I read this post from The Plaid Horse and thought “those are all very meta, thoughtful reasons to reconsider a trainer or barn, but surely there have to be some really good crazy stories, right?”
Reader, I have two of them.
I have been at six different barns in the fifteen years (!) I have owned Tristan.
Two have them have been truly exemplary. They’re second homes, every tiny detail is accounted for and managed, the people are lovely – they’re just amazing. My current barn is one of those two.
One of them was very good and had many, many positive things, but some noticeable drawbacks. Nothing that made me move but enough that I might not give a wholehearted recommendation to anyone and everyone seeking a barn.
One of them was just fine! It was a friend’s backyard basically and it suited precisely what I needed it for – nine months of rehab turnout for Tristan while I focused on grad school. Care was top notch but it was a fence and a run-in shed and that was that.
One of them was quite decidedly meh. On paper terrific, some really great experiences and memories, but a LOT of weirdness. Some of it concerning. Some of it just weird.
One of them was an actual three ring circus.
It had 50 stalls in two long aisles. They turned in/out by opening stall doors and chasing horses. Down a steep hill and around a corner to a turnout. They had 3 basic groups of turnout. Then they brought them in the same way, after already throwing hay. Many horses went to their own stalls and chilled. A not-small number ducked in and out of several stalls, resulting sometimes in multiple horses in a stall fighting it out.
They once quarantined an incoming horse because it had Cushing’s.
There was no actual trainer on site. There was a barn owner who was some combination of burned out/really terrible/older/sick of the whole thing. There were 20 year olds who taught up-down lessons. So there was a huge, beautiful indoor – and a tack room to die for, and a viewing lounge also to die for – that barely got used.
After about 7 weeks there, when I had already started quietly investigating other barns to move to, I arrived at the barn in the evening to discover that Tristan was colicking very badly. That they had thrown his evening grain on top of his morning grain – my horse who at that point in his life ate every scrap of everything and kicked for more – without even noticing. They did not notice he was colicking. For 48 hours, I slept in a chair in front of or in his stall because I did not trust anyone. He started colicking on Monday; on Thursday, we left the barn under literal cover of darkness and I ate my 30 day notice.
A few months later, the barn owner’s daughter’s ex-boyfriend came to the barn on a Saturday and waved a gun around screaming, then attempted to fire at both the daughter (who was sort of kind of the barn manager and was living in an apartment on site) and the barn owner.

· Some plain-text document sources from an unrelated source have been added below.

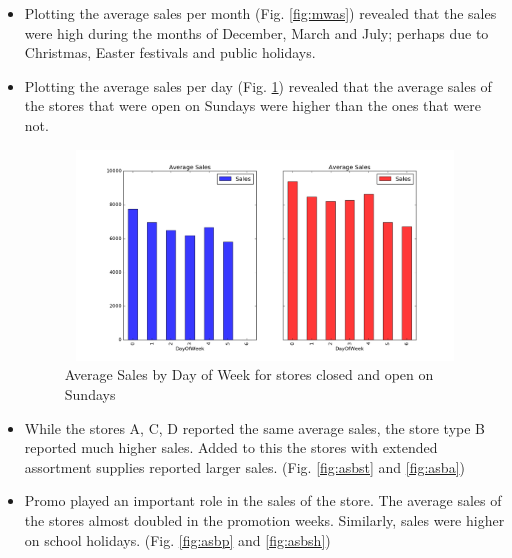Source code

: \documentclass[12pt,a4paper]{article}
\begin{document}
\begin{itemize}    
	\item Plotting the average sales per month (Fig. \ref{fig:mwas}) revealed that the sales were high during the months of December, March and July; perhaps due to Christmas, Easter festivals and public holidays. 
	\item Plotting the average sales per day (Fig. \ref{fig:asbdow}) revealed that the average sales of the stores that were open on Sundays were higher than the ones that were not.
	      		    
	      \begin{figure}[H]
	      	\centering
	      	\hspace*{-0.5in}
	      	\includegraphics[width=1.25\textwidth, height=2.2in]{images/AvgSalesByDayOfWeek.png}
	      	\caption{Average Sales by Day of Week for stores closed and open on Sundays}
	      	\label{fig:asbdow}
	      \end{figure}
	          
	\item While the stores A, C, D reported the same average sales, the store type B reported much higher sales. Added to this the stores with extended assortment supplies reported larger sales. (Fig. \ref{fig:asbst} and \ref{fig:asba})
	          
	\item Promo played an important role in the sales of the store. The average sales of the stores almost doubled in the promotion weeks. Similarly, sales were higher on school holidays. (Fig. \ref{fig:asbp} and \ref{fig:asbsh})
	      		    

\end{itemize}
\end{document}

The gun misfired, and soon after the police got there.
In Googling the barn for this blog post, out of curiosity, I found that one of their barn workers was arrested for neglect after horses in her care at a private facility were seized and taken to a rescue with a body score of 2.
So, all of those would be warning signs. That barn was the first I moved Tristan to after my college barn, which was amazing. I didn’t yet know what to look for and what not to look for. I liked the facilities, the access to the local state park, the distance from my house, and many other things. The nutty management did not show up until a few weeks in. Now, I’m much, much pickier and more neurotic about the people I trust to care for Tristan.
(One of the barns I looked at to move to during that whole phase came highly recommended and the trainer spent our entire conversation, which included a tour of the facilities, chain-smoking and flicking the butts everywhere. DUDE. NO. That was a really obvious warning sign, too.)